What you should do - Exclude the pictures and repeat all of the data exactly.

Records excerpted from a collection
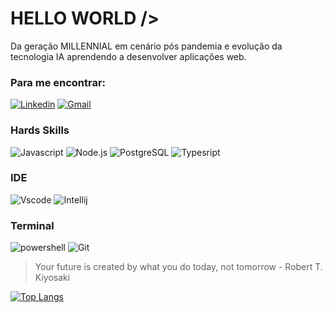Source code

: # HELLO WORLD />
Da geração MILLENNIAL em cenário pós pandemia e evolução da tecnologia IA aprendendo a desenvolver aplicações web.
### Para me encontrar:
[![Linkedin](https://img.shields.io/badge/LinkedIn-0077B5?style=for-the-badge&logo=linkedin&logoColor=black)](https://www.linkedin.com/in/leandro-magalhaes-leomague/)
[![Gmail](https://img.shields.io/badge/Gmail-D14836?style=for-the-badge&logo=gmail&logoColor=black)](maito:ldmagallaes@gmail.com)
### Hards Skills
![Javascript](https://img.shields.io/badge/JavaScript-323330?style=for-the-badge&logo=javascript&logoColor=F7DF1E)
![Node.js](https://img.shields.io/badge/Node%20js-339933?style=for-the-badge&logo=nodedotjs&logoColor=black)
![PostgreSQL](https://img.shields.io/badge/PostgreSQL-316192?style=for-the-badge&logo=postgresql&logoColor=black)
![Typesript](https://img.shields.io/badge/TypeScript-007ACC?style=for-the-badge&logo=typescript&logoColor=black)
### IDE
![Vscode](https://img.shields.io/badge/VSCode-0078D4?style=for-the-badge&logo=visual%20studio%20code&logoColor=black)
![Intellij](https://img.shields.io/badge/IntelliJ_IDEA-000000.svg?style=for-the-badge&logo=intellij-idea&logoColor=white)
### Terminal
![powershell](https://img.shields.io/badge/powershell-5391FE?style=for-the-badge&logo=powershell&logoColor=black)
![Git](https://img.shields.io/badge/GIT-E44C30?style=for-the-badge&logo=git&logoColor=black)

> Your future is created by what you do today, not tomorrow - Robert T. Kiyosaki


[![Top Langs](https://github-readme-stats.vercel.app/api/top-langs/?username=Leomague&layout=compact)](https://github.com/Leomague)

Finished exercise -
Source code

: # HELLO WORLD />
Da geração MILLENNIAL em cenário pós pandemia e evolução da tecnologia IA aprendendo a desenvolver aplicações web.
### Para me encontrar:
[![Linkedin](https://img.shields.io/badge/LinkedIn-0077B5?style=for-the-badge&logo=linkedin&logoColor=black)](https://www.linkedin.com/in/leandro-magalhaes-leomague/)
[![Gmail](https://img.shields.io/badge/Gmail-D14836?style=for-the-badge&logo=gmail&logoColor=black)](maito:ldmagallaes@gmail.com)
### Hards Skills
![Javascript](https://img.shields.io/badge/JavaScript-323330?style=for-the-badge&logo=javascript&logoColor=F7DF1E)
![Node.js](https://img.shields.io/badge/Node%20js-339933?style=for-the-badge&logo=nodedotjs&logoColor=black)
![PostgreSQL](https://img.shields.io/badge/PostgreSQL-316192?style=for-the-badge&logo=postgresql&logoColor=black)
![Typesript](https://img.shields.io/badge/TypeScript-007ACC?style=for-the-badge&logo=typescript&logoColor=black)
### IDE
![Vscode](https://img.shields.io/badge/VSCode-0078D4?style=for-the-badge&logo=visual%20studio%20code&logoColor=black)
![Intellij](https://img.shields.io/badge/IntelliJ_IDEA-000000.svg?style=for-the-badge&logo=intellij-idea&logoColor=white)
### Terminal
![powershell](https://img.shields.io/badge/powershell-5391FE?style=for-the-badge&logo=powershell&logoColor=black)
![Git](https://img.shields.io/badge/GIT-E44C30?style=for-the-badge&logo=git&logoColor=black)

> Your future is created by what you do today, not tomorrow - Robert T. Kiyosaki


[![Top Langs](https://github-readme-stats.vercel.app/api/top-langs/?username=Leomague&layout=compact)](https://github.com/Leomague)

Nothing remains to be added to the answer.